A photo of former Kansas Democratic Congressman Jim Slattery in Ukraine. Slattery is standing near a window where sandbags have been piled up, due to the ongoing conflict in the war-torn country.
Courtesy of Jim Slattery
Former Kansas Democratic Congressman Jim Slattery in Ukraine, wearing his trademark cowboy boots and suit.

TOPEKA, Kan. (KPR) - Former Kansas Congressman Jim Slattery is applauding U.S. House Speaker Mike Johnson’s commitment to breaking a months-long battle over renewing military aid to Ukraine. Slattery, a Democrat who represented the state’s 2nd Congressional District from 1983 to 1995, now heads Slattery Strategies, a Washington, D.C. lobbying firm that counts some Ukrainian businesses among its clients.

Slattery says Johnson, a Republican, was smart to divide the $95 billion aid package approved by the U.S. Senate into three separate bills because it will make the process more transparent and easier to form coalitions of Republicans and Democrats to support each one. “I think it’s the right thing to do,” Slattery said. “It’s good government and I think, in this case, it’s good politics.”

One measure would provide about $61 billion to Ukraine. The other two include $26 billion for Israel and $8 billion for Taiwan.

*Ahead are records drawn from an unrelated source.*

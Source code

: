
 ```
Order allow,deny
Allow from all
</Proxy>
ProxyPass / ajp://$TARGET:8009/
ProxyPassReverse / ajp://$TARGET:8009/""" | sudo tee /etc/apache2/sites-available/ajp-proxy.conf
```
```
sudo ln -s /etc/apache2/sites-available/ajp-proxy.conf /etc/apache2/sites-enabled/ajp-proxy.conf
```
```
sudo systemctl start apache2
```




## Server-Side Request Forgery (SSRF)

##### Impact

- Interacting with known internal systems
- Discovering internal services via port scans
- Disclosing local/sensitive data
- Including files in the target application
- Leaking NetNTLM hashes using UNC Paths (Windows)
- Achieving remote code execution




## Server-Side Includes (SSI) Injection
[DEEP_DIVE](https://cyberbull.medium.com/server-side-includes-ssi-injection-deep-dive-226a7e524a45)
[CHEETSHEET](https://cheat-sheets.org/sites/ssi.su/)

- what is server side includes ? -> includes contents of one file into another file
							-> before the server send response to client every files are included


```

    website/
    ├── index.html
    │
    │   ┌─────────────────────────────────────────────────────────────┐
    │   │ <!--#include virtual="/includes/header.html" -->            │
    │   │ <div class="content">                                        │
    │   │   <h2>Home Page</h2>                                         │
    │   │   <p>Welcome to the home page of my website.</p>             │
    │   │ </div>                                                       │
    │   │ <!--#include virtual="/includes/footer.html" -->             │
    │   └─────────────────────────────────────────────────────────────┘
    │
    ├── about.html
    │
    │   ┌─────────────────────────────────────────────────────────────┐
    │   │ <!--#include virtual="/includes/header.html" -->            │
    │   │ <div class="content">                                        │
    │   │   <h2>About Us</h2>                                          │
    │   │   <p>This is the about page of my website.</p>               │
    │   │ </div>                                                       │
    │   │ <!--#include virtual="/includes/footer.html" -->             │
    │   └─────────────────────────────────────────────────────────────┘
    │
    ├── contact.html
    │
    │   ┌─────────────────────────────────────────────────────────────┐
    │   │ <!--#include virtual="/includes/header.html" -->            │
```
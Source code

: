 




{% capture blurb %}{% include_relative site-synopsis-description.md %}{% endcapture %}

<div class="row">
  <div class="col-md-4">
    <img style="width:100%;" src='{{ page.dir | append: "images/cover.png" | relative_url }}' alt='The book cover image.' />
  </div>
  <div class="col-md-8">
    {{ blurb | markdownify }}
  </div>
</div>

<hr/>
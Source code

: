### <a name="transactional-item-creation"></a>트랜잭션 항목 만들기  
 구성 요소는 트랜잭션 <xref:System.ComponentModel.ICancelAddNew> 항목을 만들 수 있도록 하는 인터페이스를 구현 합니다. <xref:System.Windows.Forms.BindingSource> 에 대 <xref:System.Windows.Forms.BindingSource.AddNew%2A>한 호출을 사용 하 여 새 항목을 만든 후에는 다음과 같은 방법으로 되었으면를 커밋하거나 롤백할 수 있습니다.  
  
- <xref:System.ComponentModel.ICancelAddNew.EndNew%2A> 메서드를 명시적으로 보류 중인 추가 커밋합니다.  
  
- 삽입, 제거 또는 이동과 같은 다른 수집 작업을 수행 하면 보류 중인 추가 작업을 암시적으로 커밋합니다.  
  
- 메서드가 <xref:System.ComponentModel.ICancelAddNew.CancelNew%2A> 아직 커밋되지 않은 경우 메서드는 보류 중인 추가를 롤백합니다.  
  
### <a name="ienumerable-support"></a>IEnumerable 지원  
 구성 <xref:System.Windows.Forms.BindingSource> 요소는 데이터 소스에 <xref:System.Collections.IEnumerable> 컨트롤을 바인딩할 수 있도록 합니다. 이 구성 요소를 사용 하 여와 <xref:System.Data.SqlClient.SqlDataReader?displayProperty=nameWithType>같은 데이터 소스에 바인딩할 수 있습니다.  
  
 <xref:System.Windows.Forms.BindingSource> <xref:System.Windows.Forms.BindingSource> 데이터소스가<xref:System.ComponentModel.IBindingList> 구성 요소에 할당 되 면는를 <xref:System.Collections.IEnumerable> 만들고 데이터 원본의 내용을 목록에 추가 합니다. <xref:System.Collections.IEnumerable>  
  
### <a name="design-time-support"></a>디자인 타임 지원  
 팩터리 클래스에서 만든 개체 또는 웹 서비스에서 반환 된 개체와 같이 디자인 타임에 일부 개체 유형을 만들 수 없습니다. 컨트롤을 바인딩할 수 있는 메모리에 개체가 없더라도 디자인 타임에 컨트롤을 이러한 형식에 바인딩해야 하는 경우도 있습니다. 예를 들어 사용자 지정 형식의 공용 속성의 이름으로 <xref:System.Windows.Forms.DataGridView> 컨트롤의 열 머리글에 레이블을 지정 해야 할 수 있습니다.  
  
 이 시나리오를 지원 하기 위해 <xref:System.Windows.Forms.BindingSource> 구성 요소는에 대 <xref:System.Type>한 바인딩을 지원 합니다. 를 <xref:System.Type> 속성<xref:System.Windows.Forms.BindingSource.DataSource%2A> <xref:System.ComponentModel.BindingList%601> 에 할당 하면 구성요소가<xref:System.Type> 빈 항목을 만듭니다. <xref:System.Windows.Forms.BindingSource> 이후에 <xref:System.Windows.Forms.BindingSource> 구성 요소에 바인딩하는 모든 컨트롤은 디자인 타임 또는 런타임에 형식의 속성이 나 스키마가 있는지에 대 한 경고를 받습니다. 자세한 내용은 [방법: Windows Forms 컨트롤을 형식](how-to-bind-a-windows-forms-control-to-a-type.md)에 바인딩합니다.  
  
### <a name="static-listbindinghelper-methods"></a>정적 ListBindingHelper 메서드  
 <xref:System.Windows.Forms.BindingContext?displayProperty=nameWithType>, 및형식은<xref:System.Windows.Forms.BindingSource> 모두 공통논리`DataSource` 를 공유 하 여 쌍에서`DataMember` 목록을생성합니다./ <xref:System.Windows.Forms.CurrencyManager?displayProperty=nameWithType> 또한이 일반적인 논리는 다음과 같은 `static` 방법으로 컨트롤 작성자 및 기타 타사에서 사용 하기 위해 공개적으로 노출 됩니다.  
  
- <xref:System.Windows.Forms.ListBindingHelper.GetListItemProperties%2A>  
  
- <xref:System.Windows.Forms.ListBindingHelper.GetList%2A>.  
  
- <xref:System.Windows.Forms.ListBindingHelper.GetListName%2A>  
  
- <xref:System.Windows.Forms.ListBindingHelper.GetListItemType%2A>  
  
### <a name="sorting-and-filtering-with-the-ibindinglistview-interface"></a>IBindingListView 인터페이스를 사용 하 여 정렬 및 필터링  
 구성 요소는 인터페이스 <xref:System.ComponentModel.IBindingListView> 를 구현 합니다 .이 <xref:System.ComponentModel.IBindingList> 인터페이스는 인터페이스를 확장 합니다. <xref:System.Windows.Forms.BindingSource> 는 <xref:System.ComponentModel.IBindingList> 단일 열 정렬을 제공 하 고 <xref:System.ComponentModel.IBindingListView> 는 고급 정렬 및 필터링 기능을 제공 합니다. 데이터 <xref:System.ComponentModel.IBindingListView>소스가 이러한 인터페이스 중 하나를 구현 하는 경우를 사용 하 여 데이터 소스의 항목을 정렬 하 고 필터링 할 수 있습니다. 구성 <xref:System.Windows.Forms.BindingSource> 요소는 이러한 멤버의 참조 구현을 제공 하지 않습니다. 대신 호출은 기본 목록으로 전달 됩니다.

Johnson is facing stiff opposition from some conservative Republicans who have threatened to oust him for prioritizing aid to Ukraine and Israel over the immigration crisis on America’s southern border. But if Democrats help Johnson clear the procedural hurdles to getting the bills on the floor, Slattery predicts they will easily pass. “If I had to guess today,” he said, “there will be 300 votes out of 435 in the House of Representatives for aid to Ukraine and probably 350 to 400 votes for Israel.”

Slattery’s involvement in Ukraine goes back two decades. He first traveled to the former Soviet republic in 2004 to serve as an election observer. A victory by Russian President Vladimir Putin’s handpicked candidate, Viktor Yanukovich, in that election sparked protests that came to be known as the Orange Revolution. Eventually, the initial results were thrown out and pro-western candidate Viktor Yushchenko was declared the winner.

In 2006, Slattery took his family to Ukraine for Christmas because he wanted his two sons to see firsthand what Ukrainians were willing to do “to achieve their own independence and freedom.”

Slattery has traveled to Ukraine more than 30 times over the past 20 years. He’s embarking this weekend on his fifth trip to embattled nation since the war with Russia began. Based on what he’s seen, Slattery disagrees with those who say Ukraine can’t win the war. “They will fight to the death,” he says, noting that Ukraine has used the aid provided by the United States and its European allies “to destroy 50 percent of Russia’s conventional military capability.”

Given that battlefield success, Slattery says the United States must continue to arm Ukraine. “It’s essential,” he says. “I cannot overemphasize it.”

Slattery says while the Ukrainians might not be able to reclaim all the ground taken by the Russians, they can outlast them. “The Russians are going to come to the point where they say, ‘let’s end this war,’” Slattery said.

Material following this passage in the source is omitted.